Raw data START

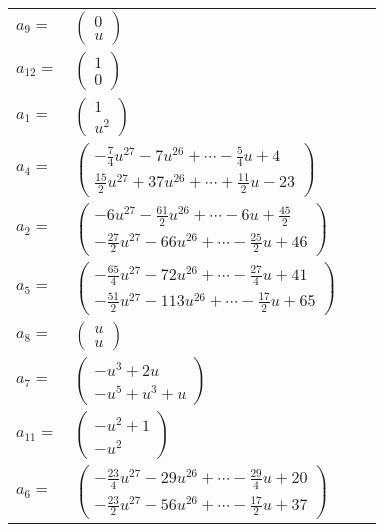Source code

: \documentclass[1p]{elsarticle_modified}
\theoremstyle{definition}
\begin{document}
\begin{tabular}{m{7pt} m{180pt} m{7pt} m{180pt} }
\flushright $a_{9}=$&$\begin{pmatrix}0\\u\end{pmatrix}$ \\
\flushright $a_{12}=$&$\begin{pmatrix}1\\0\end{pmatrix}$ \\
\flushright $a_{1}=$&$\begin{pmatrix}1\\u^2\end{pmatrix}$ \\
\flushright $a_{4}=$&$\begin{pmatrix}-\frac{7}{4} u^{27}-7 u^{26}+\cdots-\frac{5}{4} u+4\\\frac{15}{2} u^{27}+37 u^{26}+\cdots+\frac{11}{2} u-23\end{pmatrix}$ \\
\flushright $a_{2}=$&$\begin{pmatrix}-6 u^{27}-\frac{61}{2} u^{26}+\cdots-6 u+\frac{45}{2}\\-\frac{27}{2} u^{27}-66 u^{26}+\cdots-\frac{25}{2} u+46\end{pmatrix}$ \\
\flushright $a_{5}=$&$\begin{pmatrix}-\frac{65}{4} u^{27}-72 u^{26}+\cdots-\frac{27}{4} u+41\\-\frac{51}{2} u^{27}-113 u^{26}+\cdots-\frac{17}{2} u+65\end{pmatrix}$ \\
\flushright $a_{8}=$&$\begin{pmatrix}u\\u\end{pmatrix}$ \\
\flushright $a_{7}=$&$\begin{pmatrix}- u^3+2 u\\- u^5+u^3+u\end{pmatrix}$ \\
\flushright $a_{11}=$&$\begin{pmatrix}- u^2+1\\- u^2\end{pmatrix}$ \\
\flushright $a_{6}=$&$\begin{pmatrix}-\frac{23}{4} u^{27}-29 u^{26}+\cdots-\frac{29}{4} u+20\\-\frac{23}{2} u^{27}-56 u^{26}+\cdots-\frac{17}{2} u+37\end{pmatrix}$ \\

\end{tabular}
\end{document}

Raw data END

§ **Description of the task**
Your task is to retype the records above in full and exactly, omitting the pictures.

§ **Answer to the problem**
Source code

: \documentclass[1p]{elsarticle_modified}
\theoremstyle{definition}
\begin{document}
\begin{tabular}{m{7pt} m{180pt} m{7pt} m{180pt} }
\flushright $a_{9}=$&$\begin{pmatrix}0\\u\end{pmatrix}$ \\
\flushright $a_{12}=$&$\begin{pmatrix}1\\0\end{pmatrix}$ \\
\flushright $a_{1}=$&$\begin{pmatrix}1\\u^2\end{pmatrix}$ \\
\flushright $a_{4}=$&$\begin{pmatrix}-\frac{7}{4} u^{27}-7 u^{26}+\cdots-\frac{5}{4} u+4\\\frac{15}{2} u^{27}+37 u^{26}+\cdots+\frac{11}{2} u-23\end{pmatrix}$ \\
\flushright $a_{2}=$&$\begin{pmatrix}-6 u^{27}-\frac{61}{2} u^{26}+\cdots-6 u+\frac{45}{2}\\-\frac{27}{2} u^{27}-66 u^{26}+\cdots-\frac{25}{2} u+46\end{pmatrix}$ \\
\flushright $a_{5}=$&$\begin{pmatrix}-\frac{65}{4} u^{27}-72 u^{26}+\cdots-\frac{27}{4} u+41\\-\frac{51}{2} u^{27}-113 u^{26}+\cdots-\frac{17}{2} u+65\end{pmatrix}$ \\
\flushright $a_{8}=$&$\begin{pmatrix}u\\u\end{pmatrix}$ \\
\flushright $a_{7}=$&$\begin{pmatrix}- u^3+2 u\\- u^5+u^3+u\end{pmatrix}$ \\
\flushright $a_{11}=$&$\begin{pmatrix}- u^2+1\\- u^2\end{pmatrix}$ \\
\flushright $a_{6}=$&$\begin{pmatrix}-\frac{23}{4} u^{27}-29 u^{26}+\cdots-\frac{29}{4} u+20\\-\frac{23}{2} u^{27}-56 u^{26}+\cdots-\frac{17}{2} u+37\end{pmatrix}$ \\

\end{tabular}
\end{document}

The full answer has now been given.